IBM Research Europe

IBM Differential Privacy Library: The single line of code that can protect your data

Share this post:

This year for the first time in its 230-year history the US Census will use differential privacy to keep the responses of its citizens confidential when the data is made available. But how does it work?

Differential privacy uses mathematical noise to preserve individuals’ privacy and confidentiality while allowing population statistics to be observed. This concept has a natural extension to machine learning, where we can protect models against privacy attacks, while maintaining overall accuracy.

The single-line equation that can protect your privacy can help weather the storm from hacks and unintentional data leaks.

For example, if you want to know my age (32) I can pick a random number out of a hat, say ±7 – you will only learn that I could be between 25 and 39. I’ve added a little bit of noise to the data to protect my age and the US Census will do something similar.

While the US government built its own differential privacy tool, IBM has been working on its own open source version and today we are publishing our latest release v0.3. The IBM Differential Privacy Library boasts a suite of tools for machine learning and data analytics tasks, all with built-in privacy guarantees.

Our library is unique to others in giving scientists and developers access to lightweight, user-friendly tools for data analytics and machine learning in a familiar environment – in fact, most tasks can be run with only a single line of code.

What also sets our library apart is our machine learning functionality enables organisations to publish and share their data with rigorous guarantees on user privacy like never before.

Technical details
With v0.3, the library now comes with a budget accountant to track privacy budget spend across different operations. Using advanced composition techniques, the budget accountant allows users to extract even more insight than simpler accounting methods and while it’s hard to quantify, under typical workloads, privacy budget savings in excess of 50 percent are not uncommon.

Our library includes an array of functionality to extract insight and knowledge from data with robust privacy guarantees.
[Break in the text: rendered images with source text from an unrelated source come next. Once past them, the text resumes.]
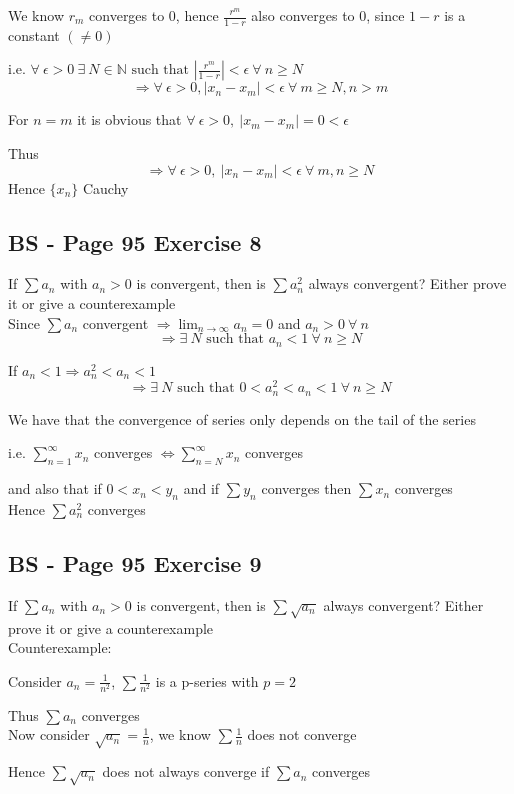 \documentclass{article}
\begin{document}
We know \(r_m\) converges to 0, hence \(\frac{r^m}{1-r}\) also converges to \(0\), since \(1-r\) is a constant \((\neq 0)\)

i.e. \(\forall \ \epsilon > 0 \ \exists \ N \in \mathbb{N} \text{ such that } |\frac{r^m}{1-r}| < \epsilon \ \forall \ n \geq N\)
\[
\Rightarrow \forall \ \epsilon > 0, |x_n - x_m| < \epsilon \ \forall \ m \geq N, n> m
\]

For \(n=m\) it is obvious that \(\forall \ \epsilon > 0, \  |x_m - x_m| = 0 < \epsilon \)

Thus
\[
\Rightarrow \forall \ \epsilon > 0, \ |x_n - x_m| < \epsilon \ \forall \ m,n \geq N
\]
Hence \(\{x_n\}\) Cauchy

\subsection*{BS - Page 95 Exercise 8}
If \(\sum a_n\) with \(a_n > 0 \) is convergent, then is \(\sum a_n^2\) always convergent?
Either prove it or give a counterexample
\\

Since \(\sum a_n\) convergent \(\Rightarrow \lim_{n\to\infty}{a_n} = 0\) and \(a_n > 0 \ \forall \ n\) 
\[
\Rightarrow \exists \ N \text{ such that } a_n < 1 \ \forall \ n \geq N
\]

If \(a_n < 1 \Rightarrow a_n^2 < a_n < 1\)
\[
\Rightarrow \exists \ N \text{ such that } 0 < a_n^2 < a_n < 1 \ \forall \ n \geq N
\]

We have that the convergence of series only depends on the tail of the series

i.e. \(\sum_{n=1}^\infty x_n\) converges \(\iff \sum_{n=N}^\infty x_n\) converges

and also that if \(0 < x_n < y_n \) and if \(\sum y_n \) converges then \(\sum x_n\) converges
\\

Hence \(\sum a_n^2\) converges









\subsection*{BS - Page 95 Exercise 9}
If \(\sum a_n\) with \(a_n > 0 \) is convergent, then is \(\sum \sqrt{a_n}\) always convergent?
Either prove it or give a counterexample
\\

Counterexample:

Consider \(a_n = \frac{1}{n^2}\), \(\sum \frac{1}{n^2}\) is a p-series with \(p = 2\)

Thus \(\sum a_n\) converges
\\

Now consider \(\sqrt{a_n} = \frac{1}{n}\), we know \(\sum \frac{1}{n}\) does not converge

Hence \(\sum \sqrt{a_n}\) does not always converge if \(\sum a_n\) converges
\end{document}
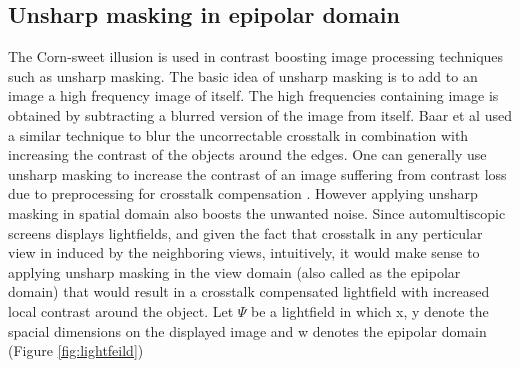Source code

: \subsection{Unsharp masking in epipolar domain}
The Corn-sweet illusion \cite{ wiki:cornsweet} is used in contrast boosting image processing techniques such as unsharp masking. The basic idea of unsharp masking is to add to an image a high frequency image of itself. The high frequencies containing image is obtained by subtracting a blurred version of the image from itself. Baar et al \cite{van2011perceptually} used a similar technique to blur the uncorrectable crosstalk in combination with increasing the contrast of the objects around the edges. One can generally use unsharp masking to increase the contrast of an image suffering from contrast loss due to preprocessing for crosstalk compensation . However applying unsharp masking in spatial domain also boosts the unwanted noise. Since automultiscopic screens displays lightfields, and given the fact that crosstalk in any perticular view in induced by the neighboring views, intuitively, it would make sense to applying unsharp masking in the view domain (also called as the epipolar domain) that would result in a crosstalk compensated lightfield with increased local contrast around the object. Let $\Psi$ be a lightfield in which x, y denote the spacial dimensions on the displayed image and w denotes the epipolar domain (Figure \ref{fig:lightfeild})
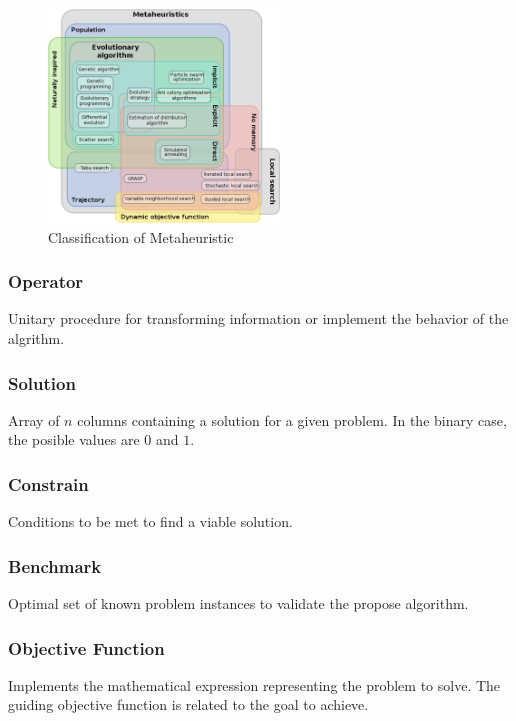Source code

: \squeezeup


\begin{figure}[ht]
	\centering
  \includegraphics[width=0.55\textwidth]{MarcoConceptual/images/classification_mh.png}
	\caption{Classification of Metaheuristic}\label{fig:classification-of-mh}
\end{figure}

\squeezeup


\subsubsection{Operator} 
Unitary procedure for transforming information or implement the behavior of the algrithm.

\subsubsection{Solution} 
Array of $n$ columns containing a solution for a given problem. In the binary case, the posible values are $0$ and $1$.

\subsubsection{Constrain} 
Conditions to be met to find a viable solution.

\subsubsection{Benchmark} 
Optimal set of known problem instances to validate the propose algorithm.

\subsubsection{Objective Function}  
Implements the mathematical expression representing the problem to solve. The guiding objective function is related to the goal to achieve.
We have focused on developing solutions for the most popular algorithms, including histograms, logistic regression, k-means clustering and principal component analysis (PCA), as well as giving developers the basic building blocks of differential privacy to allow them to develop their own custom solutions.

The library includes the following key components which don’t exist in similar libraries currently available:

  • Accountant: Track and limit privacy spend across multiple operations;
  • Mechanisms: A comprehensive collection of the basic building blocks of differential privacy, used to build new tools and applications;
  • Machine learning: Machine learning algorithms for pre-processing, classification, regression and clustering.

Also included is a collection of fundamental tools for data exploration and analytics. All the details for getting started with the library can be found at IBM’s Github repository.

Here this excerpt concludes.